**WORK TO COMPLETE:** Find every line below that contains the word "trajectory" and copy it out.

Plain-text document sources:
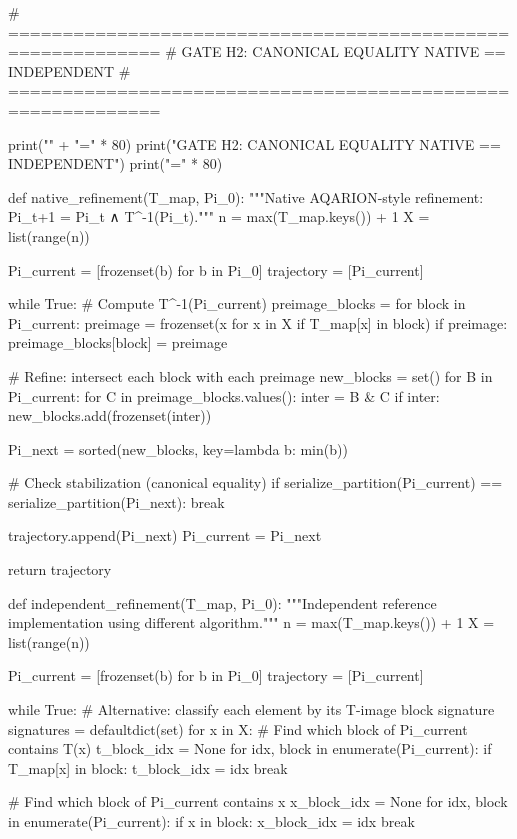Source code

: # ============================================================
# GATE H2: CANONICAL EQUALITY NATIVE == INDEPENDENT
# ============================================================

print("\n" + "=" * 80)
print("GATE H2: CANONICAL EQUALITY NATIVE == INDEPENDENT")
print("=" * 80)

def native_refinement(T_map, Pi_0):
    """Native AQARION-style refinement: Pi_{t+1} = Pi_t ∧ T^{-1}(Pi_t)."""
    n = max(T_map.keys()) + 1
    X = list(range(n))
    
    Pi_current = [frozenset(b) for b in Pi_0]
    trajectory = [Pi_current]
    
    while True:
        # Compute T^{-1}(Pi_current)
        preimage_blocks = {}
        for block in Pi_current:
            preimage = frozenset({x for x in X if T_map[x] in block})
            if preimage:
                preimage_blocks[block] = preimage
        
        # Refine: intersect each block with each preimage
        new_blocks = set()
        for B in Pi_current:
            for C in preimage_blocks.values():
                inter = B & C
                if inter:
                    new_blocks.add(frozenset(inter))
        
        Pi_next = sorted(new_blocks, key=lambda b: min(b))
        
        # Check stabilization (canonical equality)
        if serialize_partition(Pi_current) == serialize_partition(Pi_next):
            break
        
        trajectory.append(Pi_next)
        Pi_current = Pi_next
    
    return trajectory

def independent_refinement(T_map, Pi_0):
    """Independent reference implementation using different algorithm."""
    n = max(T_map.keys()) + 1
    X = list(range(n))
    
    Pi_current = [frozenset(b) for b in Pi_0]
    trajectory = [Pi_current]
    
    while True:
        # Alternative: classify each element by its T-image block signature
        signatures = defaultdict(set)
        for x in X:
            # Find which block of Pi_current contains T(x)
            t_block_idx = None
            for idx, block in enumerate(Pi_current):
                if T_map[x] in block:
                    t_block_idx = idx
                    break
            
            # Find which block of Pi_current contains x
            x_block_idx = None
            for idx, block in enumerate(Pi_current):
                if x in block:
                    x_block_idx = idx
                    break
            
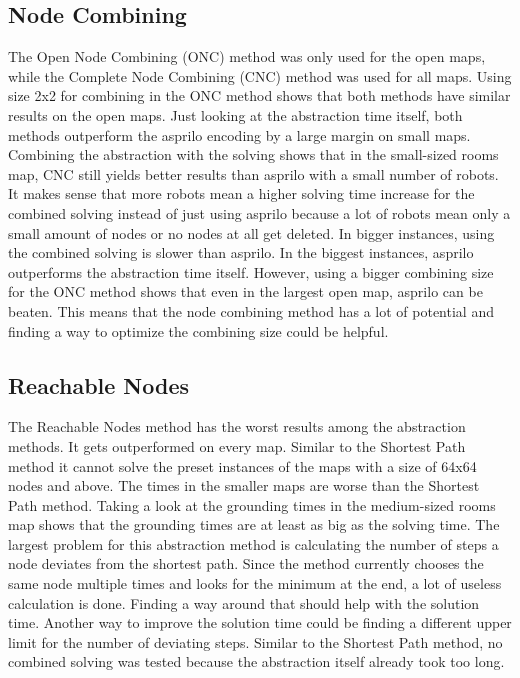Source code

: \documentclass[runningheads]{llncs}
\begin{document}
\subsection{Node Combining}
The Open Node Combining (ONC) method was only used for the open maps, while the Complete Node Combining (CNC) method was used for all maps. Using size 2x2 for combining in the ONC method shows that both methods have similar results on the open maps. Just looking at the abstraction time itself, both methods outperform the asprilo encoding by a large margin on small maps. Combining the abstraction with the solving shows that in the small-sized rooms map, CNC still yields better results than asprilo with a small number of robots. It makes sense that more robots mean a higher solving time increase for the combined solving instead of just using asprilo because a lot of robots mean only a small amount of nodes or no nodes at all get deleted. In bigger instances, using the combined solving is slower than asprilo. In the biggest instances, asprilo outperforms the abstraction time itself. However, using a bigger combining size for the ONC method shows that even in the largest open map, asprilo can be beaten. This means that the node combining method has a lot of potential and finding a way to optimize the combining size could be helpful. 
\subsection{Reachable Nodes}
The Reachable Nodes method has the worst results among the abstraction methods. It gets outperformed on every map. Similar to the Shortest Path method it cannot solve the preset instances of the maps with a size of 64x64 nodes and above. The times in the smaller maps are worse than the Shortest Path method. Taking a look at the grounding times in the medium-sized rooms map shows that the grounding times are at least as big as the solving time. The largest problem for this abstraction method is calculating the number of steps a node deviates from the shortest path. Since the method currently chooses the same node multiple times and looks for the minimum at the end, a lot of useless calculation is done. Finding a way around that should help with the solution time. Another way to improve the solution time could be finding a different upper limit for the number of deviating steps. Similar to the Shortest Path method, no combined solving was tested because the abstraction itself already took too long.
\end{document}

**TASK RESULT:**
    trajectory = [Pi_current]
        trajectory.append(Pi_next)
    return trajectory
    trajectory = [Pi_current]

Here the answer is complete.